Task material START
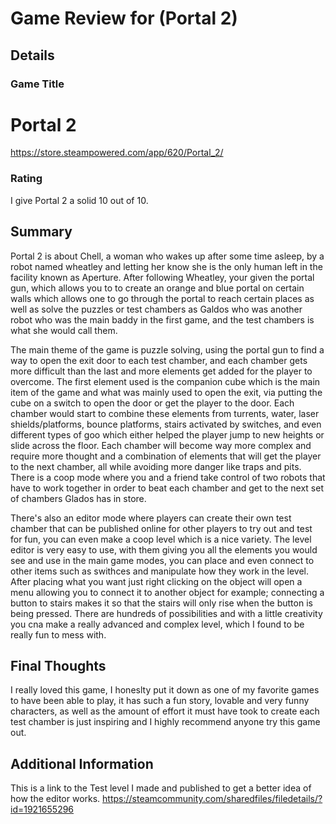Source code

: # Game Review for (Portal 2)

## Details

### Game Title
# Portal 2
https://store.steampowered.com/app/620/Portal_2/

### Rating
I give Portal 2 a solid 10 out of 10.

## Summary
Portal 2 is about Chell, a woman who wakes up after some time asleep, by a robot named wheatley and letting her know she is the only human left in the facility known as Aperture. After following Wheatley, your given the portal gun, which allows you to to create an orange and blue portal on certain walls which allows one to go through the portal to reach certain places as well as solve the puzzles or test chambers as Galdos who was another robot who was the main baddy in the first game, and the test chambers is what she would call them. 

The main theme of the game is puzzle solving, using the portal gun to find a way to open the exit door to each test chamber, and each chamber gets more difficult than the last and more elements get added for the player to overcome. The first element used is the companion cube which is the main item of the game and what was mainly used to open the exit, via putting the cube on a switch to open the door or get the player to the door. Each chamber would start to combine these elements from turrents, water, laser shields/platforms, bounce platforms, stairs activated by switches, and even different types of goo which either helped the player jump to new heights or slide across the floor. Each chamber will become way more complex and require more thought and a combination of elements that will get the player to the next chamber, all while avoiding more danger like traps and pits. There is a coop mode where you and a friend take control of two robots that have to work together in order to beat each chamber and get to the next set of chambers Glados has in store. 

There's also an editor mode where players can create their own test chamber that can be published online for other players to try out and test for fun, you can even make a coop level which is a nice variety. The level editor is very easy to use, with them giving you all the elements you would see and use in the main game modes, you can place and even connect to other items such as swithces and manipulate how they work in the level. After placing what you want just right clicking on the object will open a menu allowing you to connect it to another object for example; connecting a button to stairs makes it so that the stairs will only rise when the button is being pressed. There are hundreds of possibilities and with a little creativity you cna make a really advanced and complex level, which I found to be really fun to mess with.

## Final Thoughts
I really loved this game, I honeslty put it down as one of my favorite games to have been able to play, it has such a fun story, lovable and very funny characters, as well as the amount of effort it must have took to create each test chamber is just inspiring and I highly recommend anyone try this game out.

## Additional Information
This is a link to the Test level I made and published to get a better idea of how the editor works.
https://steamcommunity.com/sharedfiles/filedetails/?id=1921655296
Task material END
Work instruction:
Copy every line of the data that carries the word "https".

Answer for the task:
https://store.steampowered.com/app/620/Portal_2/
https://steamcommunity.com/sharedfiles/filedetails/?id=1921655296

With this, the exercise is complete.